Laura, in her post, addresses the growing battle over the budget and healthcare. She discusses Trump’s various threats to limit any spending on the ACA if he does not get funding for his border wall idea. She looks at Trump’s various claims (from Twitter, of course), and addresses the factual accuracy of these claims. It seems if the goal is safety and preserving lives, funding healthcare is the easy choice, but not one that this administration is making.
For her final post, Selma returns to the topic of free speech and radical anarchist or communist groups. She looks at an often overlooked case from 1974, Communist Party of Indiana v. Whitcomb. The case involved election laws that required loyalty oaths from candidates. Selma explains how the challenge arouse, and what the Court ultimately ruled. Selma also has a bonus post on commercial speech and advertisements for prescription drugs.

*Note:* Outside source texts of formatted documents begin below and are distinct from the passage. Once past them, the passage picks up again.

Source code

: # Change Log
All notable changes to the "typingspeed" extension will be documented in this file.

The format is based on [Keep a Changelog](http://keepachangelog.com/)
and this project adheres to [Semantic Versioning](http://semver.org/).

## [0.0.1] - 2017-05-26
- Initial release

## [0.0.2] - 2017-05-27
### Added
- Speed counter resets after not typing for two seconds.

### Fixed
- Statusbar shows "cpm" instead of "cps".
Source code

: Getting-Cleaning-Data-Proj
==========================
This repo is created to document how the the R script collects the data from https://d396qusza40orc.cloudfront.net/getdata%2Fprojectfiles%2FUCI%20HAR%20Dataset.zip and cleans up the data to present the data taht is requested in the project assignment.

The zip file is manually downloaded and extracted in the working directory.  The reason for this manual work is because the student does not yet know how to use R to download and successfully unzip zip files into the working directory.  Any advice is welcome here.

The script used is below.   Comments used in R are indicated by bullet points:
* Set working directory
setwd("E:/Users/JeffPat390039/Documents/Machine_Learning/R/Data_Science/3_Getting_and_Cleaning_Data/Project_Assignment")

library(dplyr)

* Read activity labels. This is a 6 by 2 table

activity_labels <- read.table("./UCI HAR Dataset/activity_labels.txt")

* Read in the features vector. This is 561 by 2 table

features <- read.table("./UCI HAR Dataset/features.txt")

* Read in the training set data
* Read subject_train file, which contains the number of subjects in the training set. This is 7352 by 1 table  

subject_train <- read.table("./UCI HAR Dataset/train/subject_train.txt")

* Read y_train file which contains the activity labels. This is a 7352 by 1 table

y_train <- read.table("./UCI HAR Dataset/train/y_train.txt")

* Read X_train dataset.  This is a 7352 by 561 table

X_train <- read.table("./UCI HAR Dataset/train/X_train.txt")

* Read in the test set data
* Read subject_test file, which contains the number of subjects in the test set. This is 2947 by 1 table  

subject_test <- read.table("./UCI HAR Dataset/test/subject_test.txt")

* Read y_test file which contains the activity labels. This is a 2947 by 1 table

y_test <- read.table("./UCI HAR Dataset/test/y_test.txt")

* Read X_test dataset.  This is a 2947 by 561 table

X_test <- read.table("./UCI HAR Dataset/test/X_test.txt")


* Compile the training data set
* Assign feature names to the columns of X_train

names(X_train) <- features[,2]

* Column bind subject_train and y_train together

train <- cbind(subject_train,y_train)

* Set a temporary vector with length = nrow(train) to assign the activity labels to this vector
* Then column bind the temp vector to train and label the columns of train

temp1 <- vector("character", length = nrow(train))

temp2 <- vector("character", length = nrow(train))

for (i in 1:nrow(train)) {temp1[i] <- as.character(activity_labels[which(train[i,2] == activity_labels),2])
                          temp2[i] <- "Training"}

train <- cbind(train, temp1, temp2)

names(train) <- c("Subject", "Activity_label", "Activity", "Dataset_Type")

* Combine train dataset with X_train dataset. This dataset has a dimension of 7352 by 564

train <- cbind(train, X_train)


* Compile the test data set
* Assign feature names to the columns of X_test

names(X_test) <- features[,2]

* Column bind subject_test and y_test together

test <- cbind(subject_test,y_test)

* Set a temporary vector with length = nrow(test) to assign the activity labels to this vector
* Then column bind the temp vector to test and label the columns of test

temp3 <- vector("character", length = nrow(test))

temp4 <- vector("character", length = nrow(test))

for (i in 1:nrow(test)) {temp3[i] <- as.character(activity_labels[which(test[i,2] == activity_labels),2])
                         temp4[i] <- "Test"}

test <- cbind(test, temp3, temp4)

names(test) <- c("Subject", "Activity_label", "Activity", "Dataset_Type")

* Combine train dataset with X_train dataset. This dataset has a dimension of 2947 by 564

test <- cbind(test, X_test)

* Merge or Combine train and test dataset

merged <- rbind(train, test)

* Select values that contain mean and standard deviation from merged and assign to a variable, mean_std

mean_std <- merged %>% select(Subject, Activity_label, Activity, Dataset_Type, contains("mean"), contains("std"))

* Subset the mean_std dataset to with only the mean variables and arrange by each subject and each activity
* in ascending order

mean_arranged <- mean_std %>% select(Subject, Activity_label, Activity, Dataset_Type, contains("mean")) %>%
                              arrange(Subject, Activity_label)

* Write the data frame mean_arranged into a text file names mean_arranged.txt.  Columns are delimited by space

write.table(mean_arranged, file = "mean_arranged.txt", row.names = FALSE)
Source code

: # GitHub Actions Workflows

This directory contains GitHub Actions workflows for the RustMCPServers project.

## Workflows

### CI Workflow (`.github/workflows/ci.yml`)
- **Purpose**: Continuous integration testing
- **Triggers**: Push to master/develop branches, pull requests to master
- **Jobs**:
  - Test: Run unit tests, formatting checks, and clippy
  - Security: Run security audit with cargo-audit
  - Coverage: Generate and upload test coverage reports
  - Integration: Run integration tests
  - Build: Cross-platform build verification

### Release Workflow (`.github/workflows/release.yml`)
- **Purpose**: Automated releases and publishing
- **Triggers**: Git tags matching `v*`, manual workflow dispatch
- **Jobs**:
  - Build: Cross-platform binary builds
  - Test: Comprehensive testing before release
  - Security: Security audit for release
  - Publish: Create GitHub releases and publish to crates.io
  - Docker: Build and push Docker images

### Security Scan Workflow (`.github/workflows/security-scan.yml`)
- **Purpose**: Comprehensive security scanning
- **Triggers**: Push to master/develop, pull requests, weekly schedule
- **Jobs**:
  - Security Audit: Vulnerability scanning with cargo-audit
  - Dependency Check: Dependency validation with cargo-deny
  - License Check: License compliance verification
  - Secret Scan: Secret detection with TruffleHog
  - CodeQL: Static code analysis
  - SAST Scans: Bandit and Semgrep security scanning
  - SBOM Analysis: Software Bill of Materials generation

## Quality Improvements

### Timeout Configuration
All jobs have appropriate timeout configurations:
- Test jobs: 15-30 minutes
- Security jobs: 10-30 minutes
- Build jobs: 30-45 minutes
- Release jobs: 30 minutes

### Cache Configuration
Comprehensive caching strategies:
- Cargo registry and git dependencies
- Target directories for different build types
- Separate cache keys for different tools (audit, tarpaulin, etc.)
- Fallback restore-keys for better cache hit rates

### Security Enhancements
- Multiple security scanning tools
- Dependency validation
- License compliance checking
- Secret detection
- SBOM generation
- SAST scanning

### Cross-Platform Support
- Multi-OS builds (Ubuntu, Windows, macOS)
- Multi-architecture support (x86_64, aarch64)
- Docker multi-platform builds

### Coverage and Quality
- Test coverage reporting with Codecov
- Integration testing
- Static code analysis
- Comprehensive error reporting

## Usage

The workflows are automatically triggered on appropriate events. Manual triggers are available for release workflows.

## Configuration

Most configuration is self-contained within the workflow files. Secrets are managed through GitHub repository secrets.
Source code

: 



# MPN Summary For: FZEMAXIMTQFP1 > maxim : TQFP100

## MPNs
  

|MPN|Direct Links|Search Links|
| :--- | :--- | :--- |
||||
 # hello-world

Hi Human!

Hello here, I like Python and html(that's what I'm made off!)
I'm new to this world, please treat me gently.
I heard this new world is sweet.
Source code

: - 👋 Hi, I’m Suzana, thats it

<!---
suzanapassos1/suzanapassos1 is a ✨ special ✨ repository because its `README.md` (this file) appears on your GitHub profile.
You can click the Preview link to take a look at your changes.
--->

Erin again addresses the right to privacy. She puts this right into the context of its alleged place within the Bill of Rights and asks a question: does the right to privacy actually exist? She approaches this quandary through recent political developments. To see where she ends, you’ll have to read her post.
Paul continues his examination of the extent of the Establishment Clause by looking at religious practices in public schools. There is a long history of both acceptable and unacceptable (both as deemed by the Court) religious practices in public schools. In trying to describe where the line is Paul discusses Zorach v. Clauson (1952). He explains the case, as well as discusses what this means more broadly for our understanding of the Establishment Clause.

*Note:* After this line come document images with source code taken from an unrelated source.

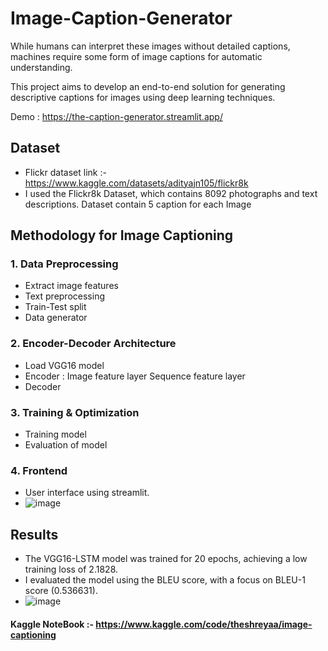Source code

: # Image-Caption-Generator

While humans can interpret these images without detailed captions, machines require some form of image captions for automatic understanding.

This project aims to develop an end-to-end solution for generating descriptive captions for images using deep learning techniques.

Demo : https://the-caption-generator.streamlit.app/

## Dataset
- Flickr dataset link :- https://www.kaggle.com/datasets/adityajn105/flickr8k
- I used the Flickr8k Dataset, which contains 8092 photographs and text descriptions. Dataset contain 5 caption for each Image

## Methodology for Image Captioning

### 1. Data Preprocessing
- Extract image features
- Text preprocessing
- Train-Test split
- Data generator

### 2. Encoder-Decoder Architecture
- Load VGG16 model
- Encoder : 
       Image feature layer
       Sequence feature layer
- Decoder


### 3. Training & Optimization
- Training model
- Evaluation of model

### 4. Frontend
- User interface using streamlit.
- ![image](https://github.com/user-attachments/assets/177f5a85-ccb5-4e75-a143-433743d0a349)



## Results
- The VGG16-LSTM model was trained for 20 epochs, achieving a low training loss of 2.1828.
- I evaluated the model using the BLEU score, with a focus on BLEU-1 score (0.536631).
- ![image](https://github.com/user-attachments/assets/b428ecdf-1e85-45f0-8474-855892088227)



#### Kaggle NoteBook :- https://www.kaggle.com/code/theshreyaa/image-captioning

Kaitlyn’s final post provides an excellent overview for her previous posts, and for the Free Exercise and Establishment Clauses. She talks about the purpose of these clauses, and how they often exist in a tense relationship. She explains the conflicts that arise, and relates these back to previous discussions she has had on her blog pertaining to these issues.

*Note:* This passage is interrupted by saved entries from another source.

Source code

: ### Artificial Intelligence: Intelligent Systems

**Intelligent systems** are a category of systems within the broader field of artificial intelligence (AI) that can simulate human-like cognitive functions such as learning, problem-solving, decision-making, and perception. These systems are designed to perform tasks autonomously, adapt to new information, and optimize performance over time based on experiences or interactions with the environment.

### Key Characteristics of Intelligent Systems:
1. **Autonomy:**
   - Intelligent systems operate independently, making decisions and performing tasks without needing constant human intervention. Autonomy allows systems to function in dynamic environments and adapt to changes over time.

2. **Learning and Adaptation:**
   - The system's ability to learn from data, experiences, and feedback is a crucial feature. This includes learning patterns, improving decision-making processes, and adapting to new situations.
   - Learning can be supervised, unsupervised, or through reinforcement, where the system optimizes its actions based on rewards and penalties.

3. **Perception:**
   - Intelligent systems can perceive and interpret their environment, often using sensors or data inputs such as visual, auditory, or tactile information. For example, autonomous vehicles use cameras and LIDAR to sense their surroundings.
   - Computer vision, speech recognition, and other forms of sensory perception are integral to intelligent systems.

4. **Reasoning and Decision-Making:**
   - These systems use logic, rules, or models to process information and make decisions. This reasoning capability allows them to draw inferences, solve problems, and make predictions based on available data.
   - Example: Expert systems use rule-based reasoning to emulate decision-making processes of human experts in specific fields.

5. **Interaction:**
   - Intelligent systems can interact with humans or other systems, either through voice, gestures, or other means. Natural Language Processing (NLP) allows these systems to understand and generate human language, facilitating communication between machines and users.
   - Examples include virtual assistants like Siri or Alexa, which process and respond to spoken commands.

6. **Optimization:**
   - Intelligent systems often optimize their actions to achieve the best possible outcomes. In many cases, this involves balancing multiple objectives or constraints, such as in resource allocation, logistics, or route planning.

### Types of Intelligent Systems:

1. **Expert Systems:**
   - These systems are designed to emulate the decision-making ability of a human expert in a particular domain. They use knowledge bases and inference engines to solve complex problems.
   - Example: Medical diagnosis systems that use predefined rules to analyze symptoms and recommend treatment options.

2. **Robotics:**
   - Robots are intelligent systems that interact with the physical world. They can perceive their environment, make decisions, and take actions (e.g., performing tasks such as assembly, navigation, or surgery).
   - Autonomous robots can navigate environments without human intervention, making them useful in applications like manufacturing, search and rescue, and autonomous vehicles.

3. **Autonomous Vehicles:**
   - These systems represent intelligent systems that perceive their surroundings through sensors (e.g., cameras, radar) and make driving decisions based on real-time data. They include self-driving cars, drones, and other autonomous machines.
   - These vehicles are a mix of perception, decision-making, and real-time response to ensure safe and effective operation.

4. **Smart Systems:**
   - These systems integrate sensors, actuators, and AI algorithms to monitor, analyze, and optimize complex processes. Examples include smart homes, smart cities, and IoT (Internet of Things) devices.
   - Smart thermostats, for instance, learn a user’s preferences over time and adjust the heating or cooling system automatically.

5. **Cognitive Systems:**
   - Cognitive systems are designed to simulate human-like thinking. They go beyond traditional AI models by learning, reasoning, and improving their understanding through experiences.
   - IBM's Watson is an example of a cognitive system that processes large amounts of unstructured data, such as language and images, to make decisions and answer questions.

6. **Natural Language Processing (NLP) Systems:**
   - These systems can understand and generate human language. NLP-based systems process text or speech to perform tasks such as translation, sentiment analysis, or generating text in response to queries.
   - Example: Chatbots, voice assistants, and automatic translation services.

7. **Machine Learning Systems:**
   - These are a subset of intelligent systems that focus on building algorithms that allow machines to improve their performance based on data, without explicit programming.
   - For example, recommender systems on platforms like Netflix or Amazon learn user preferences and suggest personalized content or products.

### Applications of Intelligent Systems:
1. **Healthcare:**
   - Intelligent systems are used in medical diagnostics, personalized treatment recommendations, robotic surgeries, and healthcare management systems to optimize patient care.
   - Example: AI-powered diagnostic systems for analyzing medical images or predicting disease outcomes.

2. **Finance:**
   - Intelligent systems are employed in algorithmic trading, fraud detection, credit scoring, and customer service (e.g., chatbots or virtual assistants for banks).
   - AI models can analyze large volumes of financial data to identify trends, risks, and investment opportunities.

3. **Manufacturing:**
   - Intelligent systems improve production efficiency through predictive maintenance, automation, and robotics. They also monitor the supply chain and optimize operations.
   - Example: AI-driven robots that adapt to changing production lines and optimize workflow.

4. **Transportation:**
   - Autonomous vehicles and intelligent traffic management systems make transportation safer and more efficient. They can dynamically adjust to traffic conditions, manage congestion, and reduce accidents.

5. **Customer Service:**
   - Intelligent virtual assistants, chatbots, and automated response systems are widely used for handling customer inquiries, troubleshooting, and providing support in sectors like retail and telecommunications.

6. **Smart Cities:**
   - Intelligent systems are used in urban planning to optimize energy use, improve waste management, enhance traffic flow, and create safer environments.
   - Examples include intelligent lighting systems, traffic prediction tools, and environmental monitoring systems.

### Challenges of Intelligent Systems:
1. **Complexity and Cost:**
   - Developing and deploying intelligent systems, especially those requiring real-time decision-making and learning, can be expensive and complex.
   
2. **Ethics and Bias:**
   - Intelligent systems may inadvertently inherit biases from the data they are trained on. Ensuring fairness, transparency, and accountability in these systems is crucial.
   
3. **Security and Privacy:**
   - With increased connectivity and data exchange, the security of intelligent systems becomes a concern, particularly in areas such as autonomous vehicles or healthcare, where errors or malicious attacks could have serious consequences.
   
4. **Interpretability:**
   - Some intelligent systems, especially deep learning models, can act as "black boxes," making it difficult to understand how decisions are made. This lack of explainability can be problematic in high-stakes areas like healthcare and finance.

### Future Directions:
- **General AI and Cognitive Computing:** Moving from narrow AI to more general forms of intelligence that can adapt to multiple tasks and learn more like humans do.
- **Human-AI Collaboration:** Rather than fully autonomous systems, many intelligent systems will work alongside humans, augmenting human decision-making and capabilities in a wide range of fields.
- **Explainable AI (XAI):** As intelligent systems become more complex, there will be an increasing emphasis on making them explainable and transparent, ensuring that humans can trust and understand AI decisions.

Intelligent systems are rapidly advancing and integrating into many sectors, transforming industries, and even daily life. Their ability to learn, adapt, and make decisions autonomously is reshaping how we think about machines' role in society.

Finally, I want to leave off this final round-up post with two thoughts. First, it has been interesting teaching civil liberties this semester. The students have been great and we have had wonderful discussions (more than once putting us behind schedule, but for all the best reasons). While I have taught this class numerous times, this is the first time I have done so with a great sense of uncertainty. I have written about this elsewhere, but I cannot remember a time that I have taught this class and felt like much of what I am teaching while hyper-relevant, might no longer be relevant or accurate in the very near future. With the changes and uncertainty within the current administration, and the assault on the rights of various minorities, the press, and our freedoms of speech and privacy, it is easy to get discouraged. The arc of civil rights and civil liberties is not linear or inherently progressive, but I like to believe that Dr. King was correct when he said “…the arc of the moral universe is long but it bends toward justice.” In the meantime, it falls to all of us to defend the rights and liberties of all, and to embrace the uncertainty as teachable moments regarding how politics and rights are not inherently progressive, and neither is time.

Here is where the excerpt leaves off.